Si les choses semblent simples au premier abord, la question du double délai fait l’objet d’interprétations différentes entre les chambres de la Cour de cassation depuis plusieurs années et ce sur plusieurs points :
- Tout d’abord, les différentes chambres ne s’entendent pas sur la durée du délai biennal à faire appliquer : la Première chambre civile et la Chambre commerciale considèrent un délai de prescription de cinq ans suivant la vente (Civ. 1ère, 8 avril 2021, n°20-13.493)
alors que la Troisième chambre refuse d’appliquer ce délai quinquennal au motif que le délai butoir de vingt ans prévu à l’article 2232 du Code civil s’applique (Civ. 3eme, 8 décembre 2021, n° 20-21.439).
- Ensuite, la question de la qualification de l’action en garantie des vices cachés donne lieu à une divergence entre la Première chambre civile qui considère que le délai de deux ans mentionné par l’article 1648 du Code civil est un délai de prescription (Civ. 1ère, 20 octobre 2021, n° 20-15.070), la Troisième chambre civile, estime quant à qu’il s’agit d’un délai de forclusion (Civ. 3ème, 10 novembre 2016, n° 15-24.289 ; Civ. 3ème, 5 janvier 2022).

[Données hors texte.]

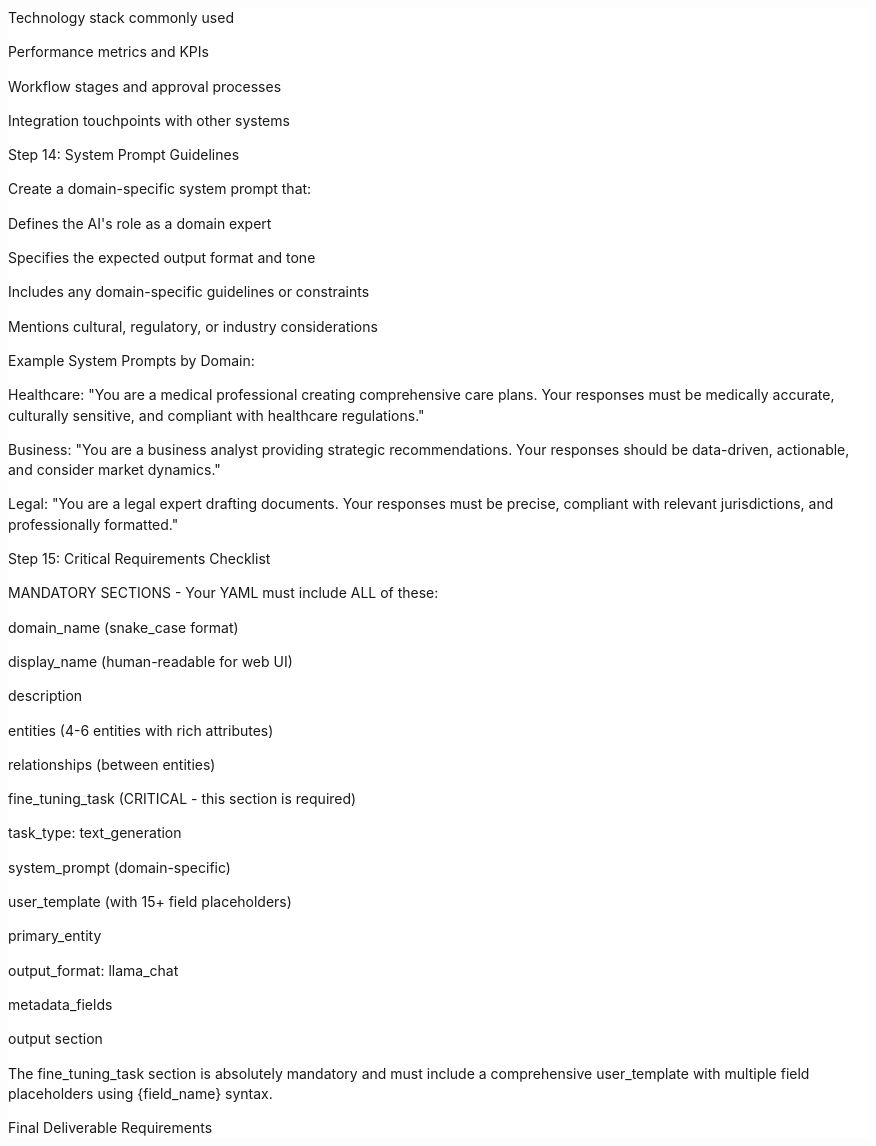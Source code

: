 Technology stack commonly used

Performance metrics and KPIs

Workflow stages and approval processes

Integration touchpoints with other systems

Step 14: System Prompt Guidelines

Create a domain-specific system prompt that:

Defines the AI's role as a domain expert

Specifies the expected output format and tone

Includes any domain-specific guidelines or constraints

Mentions cultural, regulatory, or industry considerations

Example System Prompts by Domain:

Healthcare: "You are a medical professional creating comprehensive care plans. Your responses must be medically accurate, culturally sensitive, and compliant with healthcare regulations."

Business: "You are a business analyst providing strategic recommendations. Your responses should be data-driven, actionable, and consider market dynamics."

Legal: "You are a legal expert drafting documents. Your responses must be precise, compliant with relevant jurisdictions, and professionally formatted."

Step 15: Critical Requirements Checklist

MANDATORY SECTIONS - Your YAML must include ALL of these:

domain_name (snake_case format)

display_name (human-readable for web UI)

description

entities (4-6 entities with rich attributes)

relationships (between entities)

fine_tuning_task (CRITICAL - this section is required)

task_type: text_generation

system_prompt (domain-specific)

user_template (with 15+ field placeholders)

primary_entity

output_format: llama_chat

metadata_fields

output section

The fine_tuning_task section is absolutely mandatory and must include a comprehensive user_template with multiple field placeholders using {field_name} syntax.

Final Deliverable Requirements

L’enjeu de cette distinction réside dans le fait qu’un délai de forclusion, contrairement au délai de prescription, ne peut être suspendu par une action en justice.
- Enfin, les Chambres civiles de la Cour de cassation divergent sur l’application de la règle contra non valentem (règle selon laquelle la prescription ne court pas contre celui qui est dans l’impossibilité d’agir par suite d’un empêchement quelconque). Dans une chaîne de contrats translative hétérogène (c’est-à-dire dans une succession de contrats de construction et de vente) la Troisième chambre civile considère d’une part, que le délai biennal ne peut courir contre le constructeur agissant à l’encontre du fabricant qu’à compter de son assignation par le maître d’ouvrage et, d’autre part, que le délai de l’article L. 110-4 du code de commerce – applicable dès lors que la vente est antérieure à la réforme de la prescription – est suspendu jusqu’à son assignation, en vertu du droit d’accès au juge (Civ 3e, 16 février 2022, n° 20-19.047). La solution inverse est retenue par la Première Chambre civile de la Cour de cassation (Civ 1re, 22 janvier 2020, n° 18-23.778).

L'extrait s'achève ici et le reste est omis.